> Task objective: The word "chiến" marks the lines to report; pull each of them from the listing.

> Task material:
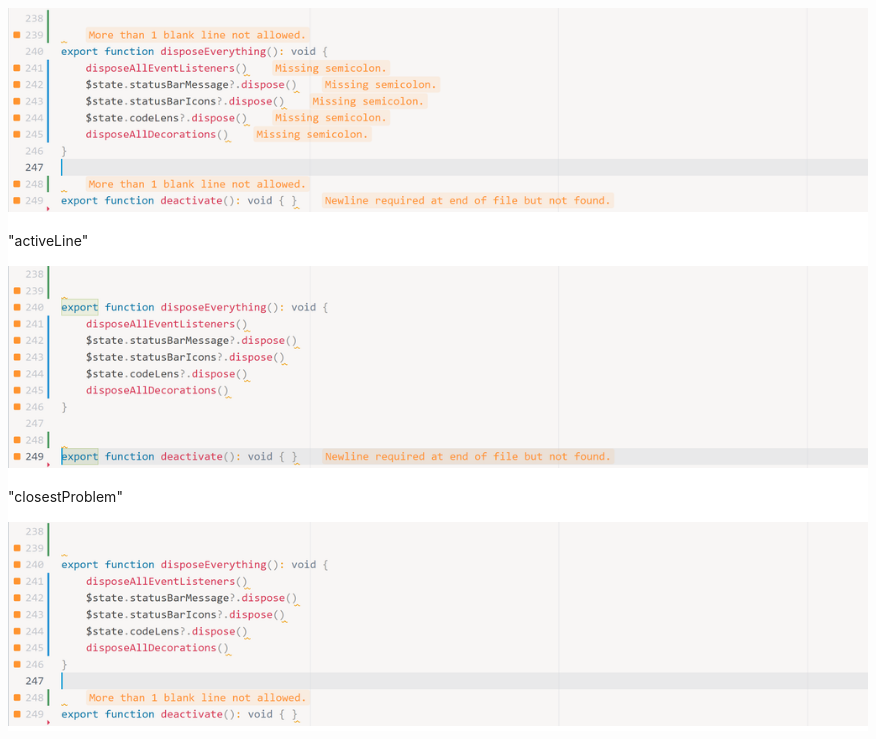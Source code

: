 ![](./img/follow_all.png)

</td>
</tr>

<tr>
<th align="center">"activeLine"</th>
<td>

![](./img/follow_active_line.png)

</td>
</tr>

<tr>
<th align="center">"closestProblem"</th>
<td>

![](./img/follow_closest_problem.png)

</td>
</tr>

...

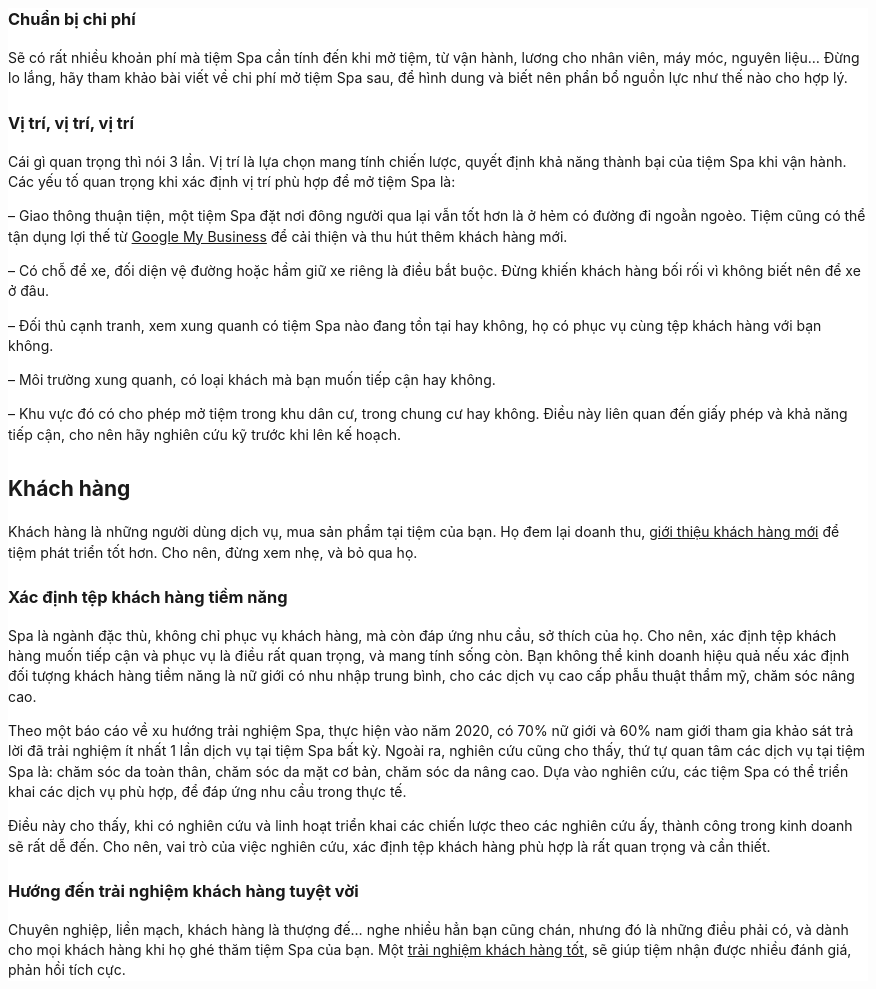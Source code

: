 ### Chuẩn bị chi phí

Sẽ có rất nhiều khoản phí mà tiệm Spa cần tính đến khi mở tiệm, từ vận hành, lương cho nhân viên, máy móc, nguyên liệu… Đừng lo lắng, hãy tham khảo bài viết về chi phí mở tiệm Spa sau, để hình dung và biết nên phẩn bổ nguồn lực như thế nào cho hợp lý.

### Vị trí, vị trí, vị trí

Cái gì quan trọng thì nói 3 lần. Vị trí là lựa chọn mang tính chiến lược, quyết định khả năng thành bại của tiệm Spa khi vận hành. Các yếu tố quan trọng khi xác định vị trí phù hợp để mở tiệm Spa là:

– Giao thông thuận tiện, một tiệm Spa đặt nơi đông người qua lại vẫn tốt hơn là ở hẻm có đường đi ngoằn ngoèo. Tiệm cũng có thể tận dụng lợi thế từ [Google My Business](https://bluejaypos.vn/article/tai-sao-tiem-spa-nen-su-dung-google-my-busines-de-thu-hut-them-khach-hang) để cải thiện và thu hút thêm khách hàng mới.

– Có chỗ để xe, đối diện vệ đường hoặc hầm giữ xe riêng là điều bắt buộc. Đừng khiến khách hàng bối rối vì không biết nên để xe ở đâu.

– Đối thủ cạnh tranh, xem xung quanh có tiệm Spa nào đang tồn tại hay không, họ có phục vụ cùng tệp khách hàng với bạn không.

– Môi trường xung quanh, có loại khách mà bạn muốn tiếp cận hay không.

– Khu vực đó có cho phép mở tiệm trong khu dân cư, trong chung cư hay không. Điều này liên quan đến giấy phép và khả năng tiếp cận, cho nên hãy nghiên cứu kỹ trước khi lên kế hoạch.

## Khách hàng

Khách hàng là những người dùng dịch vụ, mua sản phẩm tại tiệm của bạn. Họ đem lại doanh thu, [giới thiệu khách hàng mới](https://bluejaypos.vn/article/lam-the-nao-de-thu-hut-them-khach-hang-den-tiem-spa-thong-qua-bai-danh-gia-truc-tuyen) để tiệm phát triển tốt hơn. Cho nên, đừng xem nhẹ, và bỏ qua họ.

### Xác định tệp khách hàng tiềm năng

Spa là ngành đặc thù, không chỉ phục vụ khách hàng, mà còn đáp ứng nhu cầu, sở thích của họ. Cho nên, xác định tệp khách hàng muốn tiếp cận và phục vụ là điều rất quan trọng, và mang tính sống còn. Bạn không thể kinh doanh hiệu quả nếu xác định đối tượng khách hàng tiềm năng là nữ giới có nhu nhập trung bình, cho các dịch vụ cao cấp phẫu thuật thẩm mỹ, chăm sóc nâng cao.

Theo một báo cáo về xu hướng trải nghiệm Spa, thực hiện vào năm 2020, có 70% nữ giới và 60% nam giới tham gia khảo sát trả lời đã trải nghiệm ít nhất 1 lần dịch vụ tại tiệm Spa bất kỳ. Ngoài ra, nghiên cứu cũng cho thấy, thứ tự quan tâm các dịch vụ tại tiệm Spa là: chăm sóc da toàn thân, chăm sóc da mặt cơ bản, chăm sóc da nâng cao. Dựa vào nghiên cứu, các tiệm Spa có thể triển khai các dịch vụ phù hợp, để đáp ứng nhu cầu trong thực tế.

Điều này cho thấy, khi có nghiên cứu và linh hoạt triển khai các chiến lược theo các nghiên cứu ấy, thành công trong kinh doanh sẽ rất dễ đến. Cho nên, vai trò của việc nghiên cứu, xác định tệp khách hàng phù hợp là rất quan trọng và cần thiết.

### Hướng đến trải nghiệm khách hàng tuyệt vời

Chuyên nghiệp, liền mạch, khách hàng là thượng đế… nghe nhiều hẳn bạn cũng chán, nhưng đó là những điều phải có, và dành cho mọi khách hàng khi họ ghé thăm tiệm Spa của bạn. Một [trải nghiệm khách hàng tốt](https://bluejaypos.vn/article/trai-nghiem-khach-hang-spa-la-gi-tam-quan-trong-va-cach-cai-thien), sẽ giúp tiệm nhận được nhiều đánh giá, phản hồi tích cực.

> Answer space:
Cái gì quan trọng thì nói 3 lần. Vị trí là lựa chọn mang tính chiến lược, quyết định khả năng thành bại của tiệm Spa khi vận hành. Các yếu tố quan trọng khi xác định vị trí phù hợp để mở tiệm Spa là:
Điều này cho thấy, khi có nghiên cứu và linh hoạt triển khai các chiến lược theo các nghiên cứu ấy, thành công trong kinh doanh sẽ rất dễ đến. Cho nên, vai trò của việc nghiên cứu, xác định tệp khách hàng phù hợp là rất quan trọng và cần thiết.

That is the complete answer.